_DESCRIPTION OF THE TASK:_
Scan the records for the line containing "II. Dat ze in"; extract it and all later lines, verbatim, through the end, and nothing before it.

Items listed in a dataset
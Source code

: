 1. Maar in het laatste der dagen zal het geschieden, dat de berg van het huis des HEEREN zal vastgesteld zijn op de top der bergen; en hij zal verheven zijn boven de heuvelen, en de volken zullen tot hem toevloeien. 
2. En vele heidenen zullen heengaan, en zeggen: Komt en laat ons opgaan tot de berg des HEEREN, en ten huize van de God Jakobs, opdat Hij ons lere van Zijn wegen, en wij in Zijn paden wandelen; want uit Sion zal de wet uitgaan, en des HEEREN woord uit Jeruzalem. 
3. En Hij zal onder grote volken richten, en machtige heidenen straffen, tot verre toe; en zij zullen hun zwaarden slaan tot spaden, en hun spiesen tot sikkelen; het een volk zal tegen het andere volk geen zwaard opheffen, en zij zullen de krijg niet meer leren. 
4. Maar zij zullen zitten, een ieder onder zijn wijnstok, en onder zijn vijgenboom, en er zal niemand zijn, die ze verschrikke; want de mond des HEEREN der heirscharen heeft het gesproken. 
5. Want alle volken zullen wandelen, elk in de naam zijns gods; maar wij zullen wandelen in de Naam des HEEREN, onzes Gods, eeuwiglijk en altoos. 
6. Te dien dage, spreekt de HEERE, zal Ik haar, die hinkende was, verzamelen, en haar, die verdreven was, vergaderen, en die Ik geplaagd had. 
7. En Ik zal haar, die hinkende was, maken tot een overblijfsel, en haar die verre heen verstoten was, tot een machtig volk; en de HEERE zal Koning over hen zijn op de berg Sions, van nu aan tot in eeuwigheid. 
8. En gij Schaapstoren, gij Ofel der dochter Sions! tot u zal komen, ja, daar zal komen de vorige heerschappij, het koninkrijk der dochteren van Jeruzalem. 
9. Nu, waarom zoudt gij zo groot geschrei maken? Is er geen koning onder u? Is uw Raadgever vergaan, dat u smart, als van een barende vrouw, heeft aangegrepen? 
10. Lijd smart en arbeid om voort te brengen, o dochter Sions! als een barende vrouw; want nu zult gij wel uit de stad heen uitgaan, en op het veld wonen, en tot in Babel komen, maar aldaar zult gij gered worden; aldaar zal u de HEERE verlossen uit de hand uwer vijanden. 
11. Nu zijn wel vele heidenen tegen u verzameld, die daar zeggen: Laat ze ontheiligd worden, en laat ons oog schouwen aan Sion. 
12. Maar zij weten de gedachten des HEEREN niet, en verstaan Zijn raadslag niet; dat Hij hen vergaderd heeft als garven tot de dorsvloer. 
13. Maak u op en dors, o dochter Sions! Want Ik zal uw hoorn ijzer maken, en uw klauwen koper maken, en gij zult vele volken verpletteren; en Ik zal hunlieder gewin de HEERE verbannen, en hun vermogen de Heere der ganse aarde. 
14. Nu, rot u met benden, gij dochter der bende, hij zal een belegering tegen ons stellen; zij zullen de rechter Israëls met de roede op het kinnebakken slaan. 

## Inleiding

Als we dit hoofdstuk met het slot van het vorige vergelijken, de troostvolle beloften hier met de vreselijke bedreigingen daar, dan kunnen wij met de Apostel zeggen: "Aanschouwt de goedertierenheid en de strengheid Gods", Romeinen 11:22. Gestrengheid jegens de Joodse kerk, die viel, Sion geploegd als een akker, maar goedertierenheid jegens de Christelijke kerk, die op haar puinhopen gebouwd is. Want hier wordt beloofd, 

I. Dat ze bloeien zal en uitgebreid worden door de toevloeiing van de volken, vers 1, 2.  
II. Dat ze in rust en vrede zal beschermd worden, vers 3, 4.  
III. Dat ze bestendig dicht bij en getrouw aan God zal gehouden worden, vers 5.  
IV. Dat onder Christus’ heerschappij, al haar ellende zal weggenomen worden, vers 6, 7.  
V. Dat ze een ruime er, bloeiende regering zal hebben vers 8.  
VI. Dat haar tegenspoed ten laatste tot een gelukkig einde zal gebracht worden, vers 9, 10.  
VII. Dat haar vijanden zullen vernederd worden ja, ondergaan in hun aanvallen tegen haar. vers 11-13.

_SOLVED EXERCISE:_
II. Dat ze in rust en vrede zal beschermd worden, vers 3, 4.  
III. Dat ze bestendig dicht bij en getrouw aan God zal gehouden worden, vers 5.  
IV. Dat onder Christus’ heerschappij, al haar ellende zal weggenomen worden, vers 6, 7.  
V. Dat ze een ruime er, bloeiende regering zal hebben vers 8.  
VI. Dat haar tegenspoed ten laatste tot een gelukkig einde zal gebracht worden, vers 9, 10.  
VII. Dat haar vijanden zullen vernederd worden ja, ondergaan in hun aanvallen tegen haar. vers 11-13.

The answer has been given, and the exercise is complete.